PROMPT> Set down all the records below, word for word.

Dataset items:
------------------------------------------------------------

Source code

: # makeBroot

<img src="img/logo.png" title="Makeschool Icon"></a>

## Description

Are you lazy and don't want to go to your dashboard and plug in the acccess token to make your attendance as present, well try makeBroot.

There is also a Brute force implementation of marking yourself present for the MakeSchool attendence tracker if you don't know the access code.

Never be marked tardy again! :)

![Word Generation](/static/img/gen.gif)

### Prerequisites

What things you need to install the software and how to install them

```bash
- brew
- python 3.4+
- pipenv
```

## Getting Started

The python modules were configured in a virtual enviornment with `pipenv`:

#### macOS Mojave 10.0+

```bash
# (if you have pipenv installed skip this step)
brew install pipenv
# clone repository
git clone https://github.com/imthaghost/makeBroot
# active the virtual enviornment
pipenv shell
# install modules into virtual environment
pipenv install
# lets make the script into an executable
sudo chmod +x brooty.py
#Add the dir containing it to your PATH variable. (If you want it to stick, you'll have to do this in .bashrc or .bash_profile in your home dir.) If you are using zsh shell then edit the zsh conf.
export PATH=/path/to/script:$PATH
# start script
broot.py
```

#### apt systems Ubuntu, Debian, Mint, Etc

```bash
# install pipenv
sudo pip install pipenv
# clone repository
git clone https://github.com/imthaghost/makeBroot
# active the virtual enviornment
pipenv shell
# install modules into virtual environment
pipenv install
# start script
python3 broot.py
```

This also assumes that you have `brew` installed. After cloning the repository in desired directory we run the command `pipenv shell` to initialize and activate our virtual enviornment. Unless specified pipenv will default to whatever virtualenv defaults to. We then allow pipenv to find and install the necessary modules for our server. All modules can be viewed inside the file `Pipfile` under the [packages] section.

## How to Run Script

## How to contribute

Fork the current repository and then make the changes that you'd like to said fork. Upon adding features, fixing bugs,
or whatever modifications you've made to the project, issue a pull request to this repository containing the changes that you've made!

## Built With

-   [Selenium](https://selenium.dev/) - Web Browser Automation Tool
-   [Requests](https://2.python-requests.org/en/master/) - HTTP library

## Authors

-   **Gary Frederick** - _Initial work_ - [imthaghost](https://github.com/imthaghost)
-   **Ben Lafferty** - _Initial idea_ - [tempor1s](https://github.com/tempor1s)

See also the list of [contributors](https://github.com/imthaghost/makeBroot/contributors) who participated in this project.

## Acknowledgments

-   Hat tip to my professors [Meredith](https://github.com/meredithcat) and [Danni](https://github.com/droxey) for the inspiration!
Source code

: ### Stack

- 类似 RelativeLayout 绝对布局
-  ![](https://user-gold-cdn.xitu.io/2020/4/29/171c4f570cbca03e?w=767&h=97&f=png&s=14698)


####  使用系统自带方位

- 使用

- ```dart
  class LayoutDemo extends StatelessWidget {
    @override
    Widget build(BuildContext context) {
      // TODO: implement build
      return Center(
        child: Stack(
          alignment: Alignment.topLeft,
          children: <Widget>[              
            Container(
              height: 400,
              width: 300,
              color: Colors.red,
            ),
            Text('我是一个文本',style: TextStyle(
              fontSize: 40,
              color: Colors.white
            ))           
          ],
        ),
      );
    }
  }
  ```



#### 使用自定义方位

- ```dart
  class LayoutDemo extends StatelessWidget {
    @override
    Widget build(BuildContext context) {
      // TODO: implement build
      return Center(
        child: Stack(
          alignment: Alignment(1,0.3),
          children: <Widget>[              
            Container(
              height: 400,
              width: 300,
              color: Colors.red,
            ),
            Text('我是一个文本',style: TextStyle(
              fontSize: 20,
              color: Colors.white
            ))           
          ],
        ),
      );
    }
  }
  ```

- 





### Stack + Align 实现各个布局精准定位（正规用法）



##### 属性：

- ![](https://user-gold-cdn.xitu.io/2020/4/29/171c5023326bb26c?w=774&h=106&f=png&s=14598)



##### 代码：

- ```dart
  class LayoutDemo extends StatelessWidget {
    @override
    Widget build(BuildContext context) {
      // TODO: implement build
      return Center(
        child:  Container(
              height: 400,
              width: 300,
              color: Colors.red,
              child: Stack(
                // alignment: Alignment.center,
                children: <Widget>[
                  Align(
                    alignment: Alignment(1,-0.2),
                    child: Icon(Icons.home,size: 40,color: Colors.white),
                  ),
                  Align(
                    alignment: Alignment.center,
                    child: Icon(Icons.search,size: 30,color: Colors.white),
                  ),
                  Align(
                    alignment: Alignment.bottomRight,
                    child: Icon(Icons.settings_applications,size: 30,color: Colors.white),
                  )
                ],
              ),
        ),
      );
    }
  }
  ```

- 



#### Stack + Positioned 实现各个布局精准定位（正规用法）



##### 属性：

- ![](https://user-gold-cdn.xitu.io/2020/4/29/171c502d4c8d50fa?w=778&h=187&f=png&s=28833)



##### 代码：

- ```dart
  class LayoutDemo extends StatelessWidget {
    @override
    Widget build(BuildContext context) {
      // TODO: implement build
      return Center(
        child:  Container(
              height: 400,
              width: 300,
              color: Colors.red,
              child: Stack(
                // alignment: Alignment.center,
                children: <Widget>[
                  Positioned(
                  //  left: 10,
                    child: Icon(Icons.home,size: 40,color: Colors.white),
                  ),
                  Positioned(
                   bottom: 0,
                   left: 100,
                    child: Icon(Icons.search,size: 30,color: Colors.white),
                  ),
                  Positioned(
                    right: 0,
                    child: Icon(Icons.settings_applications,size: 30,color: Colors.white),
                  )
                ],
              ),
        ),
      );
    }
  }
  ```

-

------------------------------------------------------------

EXERCISE SOLUTION>
Source code

: # makeBroot

<img src="img/logo.png" title="Makeschool Icon"></a>

## Description

Are you lazy and don't want to go to your dashboard and plug in the acccess token to make your attendance as present, well try makeBroot.

There is also a Brute force implementation of marking yourself present for the MakeSchool attendence tracker if you don't know the access code.

Never be marked tardy again! :)

![Word Generation](/static/img/gen.gif)

### Prerequisites

What things you need to install the software and how to install them

```bash
- brew
- python 3.4+
- pipenv
```

## Getting Started

The python modules were configured in a virtual enviornment with `pipenv`:

#### macOS Mojave 10.0+

```bash
# (if you have pipenv installed skip this step)
brew install pipenv
# clone repository
git clone https://github.com/imthaghost/makeBroot
# active the virtual enviornment
pipenv shell
# install modules into virtual environment
pipenv install
# lets make the script into an executable
sudo chmod +x brooty.py
#Add the dir containing it to your PATH variable. (If you want it to stick, you'll have to do this in .bashrc or .bash_profile in your home dir.) If you are using zsh shell then edit the zsh conf.
export PATH=/path/to/script:$PATH
# start script
broot.py
```

#### apt systems Ubuntu, Debian, Mint, Etc

```bash
# install pipenv
sudo pip install pipenv
# clone repository
git clone https://github.com/imthaghost/makeBroot
# active the virtual enviornment
pipenv shell
# install modules into virtual environment
pipenv install
# start script
python3 broot.py
```

This also assumes that you have `brew` installed. After cloning the repository in desired directory we run the command `pipenv shell` to initialize and activate our virtual enviornment. Unless specified pipenv will default to whatever virtualenv defaults to. We then allow pipenv to find and install the necessary modules for our server. All modules can be viewed inside the file `Pipfile` under the [packages] section.

## How to Run Script

## How to contribute

Fork the current repository and then make the changes that you'd like to said fork. Upon adding features, fixing bugs,
or whatever modifications you've made to the project, issue a pull request to this repository containing the changes that you've made!

## Built With

-   [Selenium](https://selenium.dev/) - Web Browser Automation Tool
-   [Requests](https://2.python-requests.org/en/master/) - HTTP library

## Authors

-   **Gary Frederick** - _Initial work_ - [imthaghost](https://github.com/imthaghost)
-   **Ben Lafferty** - _Initial idea_ - [tempor1s](https://github.com/tempor1s)

See also the list of [contributors](https://github.com/imthaghost/makeBroot/contributors) who participated in this project.

## Acknowledgments

-   Hat tip to my professors [Meredith](https://github.com/meredithcat) and [Danni](https://github.com/droxey) for the inspiration!
Source code

: ### Stack

- 类似 RelativeLayout 绝对布局
-  ![](https://user-gold-cdn.xitu.io/2020/4/29/171c4f570cbca03e?w=767&h=97&f=png&s=14698)


####  使用系统自带方位

- 使用

- ```dart
  class LayoutDemo extends StatelessWidget {
    @override
    Widget build(BuildContext context) {
      // TODO: implement build
      return Center(
        child: Stack(
          alignment: Alignment.topLeft,
          children: <Widget>[              
            Container(
              height: 400,
              width: 300,
              color: Colors.red,
            ),
            Text('我是一个文本',style: TextStyle(
              fontSize: 40,
              color: Colors.white
            ))           
          ],
        ),
      );
    }
  }
  ```



#### 使用自定义方位

- ```dart
  class LayoutDemo extends StatelessWidget {
    @override
    Widget build(BuildContext context) {
      // TODO: implement build
      return Center(
        child: Stack(
          alignment: Alignment(1,0.3),
          children: <Widget>[              
            Container(
              height: 400,
              width: 300,
              color: Colors.red,
            ),
            Text('我是一个文本',style: TextStyle(
              fontSize: 20,
              color: Colors.white
            ))           
          ],
        ),
      );
    }
  }
  ```

- 





### Stack + Align 实现各个布局精准定位（正规用法）



##### 属性：

- ![](https://user-gold-cdn.xitu.io/2020/4/29/171c5023326bb26c?w=774&h=106&f=png&s=14598)



##### 代码：

- ```dart
  class LayoutDemo extends StatelessWidget {
    @override
    Widget build(BuildContext context) {
      // TODO: implement build
      return Center(
        child:  Container(
              height: 400,
              width: 300,
              color: Colors.red,
              child: Stack(
                // alignment: Alignment.center,
                children: <Widget>[
                  Align(
                    alignment: Alignment(1,-0.2),
                    child: Icon(Icons.home,size: 40,color: Colors.white),
                  ),
                  Align(
                    alignment: Alignment.center,
                    child: Icon(Icons.search,size: 30,color: Colors.white),
                  ),
                  Align(
                    alignment: Alignment.bottomRight,
                    child: Icon(Icons.settings_applications,size: 30,color: Colors.white),
                  )
                ],
              ),
        ),
      );
    }
  }
  ```

- 



#### Stack + Positioned 实现各个布局精准定位（正规用法）



##### 属性：

- ![](https://user-gold-cdn.xitu.io/2020/4/29/171c502d4c8d50fa?w=778&h=187&f=png&s=28833)



##### 代码：

- ```dart
  class LayoutDemo extends StatelessWidget {
    @override
    Widget build(BuildContext context) {
      // TODO: implement build
      return Center(
        child:  Container(
              height: 400,
              width: 300,
              color: Colors.red,
              child: Stack(
                // alignment: Alignment.center,
                children: <Widget>[
                  Positioned(
                  //  left: 10,
                    child: Icon(Icons.home,size: 40,color: Colors.white),
                  ),
                  Positioned(
                   bottom: 0,
                   left: 100,
                    child: Icon(Icons.search,size: 30,color: Colors.white),
                  ),
                  Positioned(
                    right: 0,
                    child: Icon(Icons.settings_applications,size: 30,color: Colors.white),
                  )
                ],
              ),
        ),
      );
    }
  }
  ```

-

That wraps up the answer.